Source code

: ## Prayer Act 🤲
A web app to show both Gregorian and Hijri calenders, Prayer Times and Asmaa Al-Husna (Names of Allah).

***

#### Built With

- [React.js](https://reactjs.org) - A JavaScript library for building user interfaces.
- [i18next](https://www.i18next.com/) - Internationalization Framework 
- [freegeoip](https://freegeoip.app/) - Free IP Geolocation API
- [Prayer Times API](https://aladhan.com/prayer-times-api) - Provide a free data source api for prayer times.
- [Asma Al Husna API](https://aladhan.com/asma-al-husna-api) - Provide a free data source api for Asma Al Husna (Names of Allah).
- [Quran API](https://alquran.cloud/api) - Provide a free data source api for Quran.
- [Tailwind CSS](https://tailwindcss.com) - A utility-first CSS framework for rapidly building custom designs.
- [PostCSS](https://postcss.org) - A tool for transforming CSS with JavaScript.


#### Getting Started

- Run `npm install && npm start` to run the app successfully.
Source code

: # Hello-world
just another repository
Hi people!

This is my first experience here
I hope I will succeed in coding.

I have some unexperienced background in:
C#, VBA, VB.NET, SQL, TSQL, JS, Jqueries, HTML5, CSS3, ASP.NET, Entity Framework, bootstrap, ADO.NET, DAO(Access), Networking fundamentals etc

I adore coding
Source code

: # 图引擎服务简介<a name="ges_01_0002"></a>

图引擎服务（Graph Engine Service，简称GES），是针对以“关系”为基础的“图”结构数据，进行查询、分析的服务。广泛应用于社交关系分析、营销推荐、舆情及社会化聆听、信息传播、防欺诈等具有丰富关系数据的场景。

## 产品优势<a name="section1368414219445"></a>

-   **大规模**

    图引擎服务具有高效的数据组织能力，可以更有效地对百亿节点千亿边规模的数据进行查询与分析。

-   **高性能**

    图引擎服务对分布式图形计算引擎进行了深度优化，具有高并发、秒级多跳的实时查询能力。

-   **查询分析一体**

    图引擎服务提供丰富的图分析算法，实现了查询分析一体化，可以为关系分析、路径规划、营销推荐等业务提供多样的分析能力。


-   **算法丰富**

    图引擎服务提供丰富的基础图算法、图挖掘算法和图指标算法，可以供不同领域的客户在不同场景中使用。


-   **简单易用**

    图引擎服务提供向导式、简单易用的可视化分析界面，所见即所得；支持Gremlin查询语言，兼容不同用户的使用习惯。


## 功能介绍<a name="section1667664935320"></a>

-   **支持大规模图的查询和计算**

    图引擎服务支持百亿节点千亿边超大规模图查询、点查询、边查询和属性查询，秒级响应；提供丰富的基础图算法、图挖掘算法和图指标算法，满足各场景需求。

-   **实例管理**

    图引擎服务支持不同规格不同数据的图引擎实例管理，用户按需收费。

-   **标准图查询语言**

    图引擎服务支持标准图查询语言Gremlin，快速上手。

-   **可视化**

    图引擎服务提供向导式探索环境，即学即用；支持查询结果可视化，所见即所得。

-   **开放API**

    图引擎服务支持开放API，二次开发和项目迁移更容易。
+ + + + + + +
→ **Task item**: Starting from the first line above, copy the data through to the last line exactly.

→ **The answer**:
Source code

: ## Prayer Act 🤲
A web app to show both Gregorian and Hijri calenders, Prayer Times and Asmaa Al-Husna (Names of Allah).

***

#### Built With

- [React.js](https://reactjs.org) - A JavaScript library for building user interfaces.
- [i18next](https://www.i18next.com/) - Internationalization Framework 
- [freegeoip](https://freegeoip.app/) - Free IP Geolocation API
- [Prayer Times API](https://aladhan.com/prayer-times-api) - Provide a free data source api for prayer times.
- [Asma Al Husna API](https://aladhan.com/asma-al-husna-api) - Provide a free data source api for Asma Al Husna (Names of Allah).
- [Quran API](https://alquran.cloud/api) - Provide a free data source api for Quran.
- [Tailwind CSS](https://tailwindcss.com) - A utility-first CSS framework for rapidly building custom designs.
- [PostCSS](https://postcss.org) - A tool for transforming CSS with JavaScript.


#### Getting Started

- Run `npm install && npm start` to run the app successfully.
Source code

: # Hello-world
just another repository
Hi people!

This is my first experience here
I hope I will succeed in coding.

I have some unexperienced background in:
C#, VBA, VB.NET, SQL, TSQL, JS, Jqueries, HTML5, CSS3, ASP.NET, Entity Framework, bootstrap, ADO.NET, DAO(Access), Networking fundamentals etc

I adore coding
Source code

: # 图引擎服务简介<a name="ges_01_0002"></a>

图引擎服务（Graph Engine Service，简称GES），是针对以“关系”为基础的“图”结构数据，进行查询、分析的服务。广泛应用于社交关系分析、营销推荐、舆情及社会化聆听、信息传播、防欺诈等具有丰富关系数据的场景。

## 产品优势<a name="section1368414219445"></a>

-   **大规模**

    图引擎服务具有高效的数据组织能力，可以更有效地对百亿节点千亿边规模的数据进行查询与分析。

-   **高性能**

    图引擎服务对分布式图形计算引擎进行了深度优化，具有高并发、秒级多跳的实时查询能力。

-   **查询分析一体**

    图引擎服务提供丰富的图分析算法，实现了查询分析一体化，可以为关系分析、路径规划、营销推荐等业务提供多样的分析能力。


-   **算法丰富**

    图引擎服务提供丰富的基础图算法、图挖掘算法和图指标算法，可以供不同领域的客户在不同场景中使用。


-   **简单易用**

    图引擎服务提供向导式、简单易用的可视化分析界面，所见即所得；支持Gremlin查询语言，兼容不同用户的使用习惯。


## 功能介绍<a name="section1667664935320"></a>

-   **支持大规模图的查询和计算**

    图引擎服务支持百亿节点千亿边超大规模图查询、点查询、边查询和属性查询，秒级响应；提供丰富的基础图算法、图挖掘算法和图指标算法，满足各场景需求。

-   **实例管理**

    图引擎服务支持不同规格不同数据的图引擎实例管理，用户按需收费。

-   **标准图查询语言**

    图引擎服务支持标准图查询语言Gremlin，快速上手。

-   **可视化**

    图引擎服务提供向导式探索环境，即学即用；支持查询结果可视化，所见即所得。

-   **开放API**

    图引擎服务支持开放API，二次开发和项目迁移更容易。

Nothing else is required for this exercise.